Work task: Look through the records below and collect all lines that hold the string "used".

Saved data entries
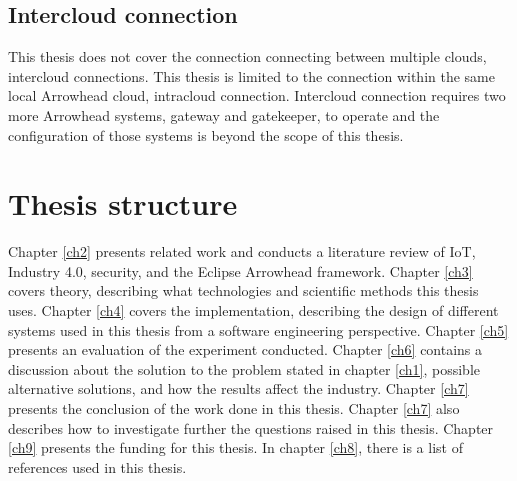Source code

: \subsection{Intercloud connection}
This thesis does not cover the connection connecting between multiple clouds, intercloud connections. 
This thesis is limited to the connection within the same local Arrowhead cloud, intracloud connection.  
Intercloud connection requires two more Arrowhead systems, gateway and gatekeeper, to operate and the configuration of those systems is beyond the scope of this thesis.

\section{Thesis structure}
Chapter \ref{ch2} presents related work and conducts a literature review of IoT, Industry 4.0, security, and the Eclipse Arrowhead framework.
Chapter \ref{ch3} covers theory, describing what technologies and scientific methods this thesis uses.
Chapter \ref{ch4} covers the implementation, describing the design of different systems used in this thesis from a software engineering perspective.
Chapter \ref{ch5} presents an evaluation of the experiment conducted.
Chapter \ref{ch6} contains a discussion about the solution to the problem stated in chapter \ref{ch1}, possible alternative solutions, and how the results affect the industry.
Chapter \ref{ch7} presents the conclusion of the work done in this thesis. Chapter \ref{ch7} also describes how to investigate further the questions raised in this thesis.
Chapter \ref{ch9} presents the funding for this thesis. 
In chapter \ref{ch8}, there is a list of references used in this thesis.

Finished task:
Chapter \ref{ch4} covers the implementation, describing the design of different systems used in this thesis from a software engineering perspective.
In chapter \ref{ch8}, there is a list of references used in this thesis.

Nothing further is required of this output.